# Task input
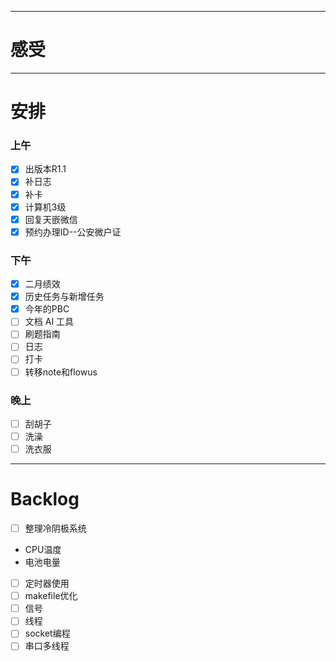 
--- 
# 感受




--- 
# 安排

### 上午
- [x] 出版本R1.1
- [x] 补日志
- [x] 补卡
- [x] 计算机3级
- [x] 回复天嵌微信
- [x] 预约办理ID--公安微户证

### 下午
- [x] 二月绩效
- [x] 历史任务与新增任务
- [x] 今年的PBC
- [ ] 文档 AI 工具
- [ ] 刷题指南
- [ ] 日志
- [ ] 打卡
- [ ] 转移note和flowus

### 晚上
- [ ] 刮胡子
- [ ] 洗澡
- [ ] 洗衣服

--- 
# Backlog
- [ ] 整理冷阴极系统
- CPU温度
- 电池电量
- [ ] 定时器使用
- [ ] makefile优化
- [ ] 信号
- [ ] 线程
- [ ] socket编程
- [ ] 串口多线程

# What is expected
Give the listing again word for word. Skip any pictures.

# Expected answer
--- 
# 感受




--- 
# 安排

### 上午
- [x] 出版本R1.1
- [x] 补日志
- [x] 补卡
- [x] 计算机3级
- [x] 回复天嵌微信
- [x] 预约办理ID--公安微户证

### 下午
- [x] 二月绩效
- [x] 历史任务与新增任务
- [x] 今年的PBC
- [ ] 文档 AI 工具
- [ ] 刷题指南
- [ ] 日志
- [ ] 打卡
- [ ] 转移note和flowus

### 晚上
- [ ] 刮胡子
- [ ] 洗澡
- [ ] 洗衣服

--- 
# Backlog
- [ ] 整理冷阴极系统
- CPU温度
- 电池电量
- [ ] 定时器使用
- [ ] makefile优化
- [ ] 信号
- [ ] 线程
- [ ] socket编程
- [ ] 串口多线程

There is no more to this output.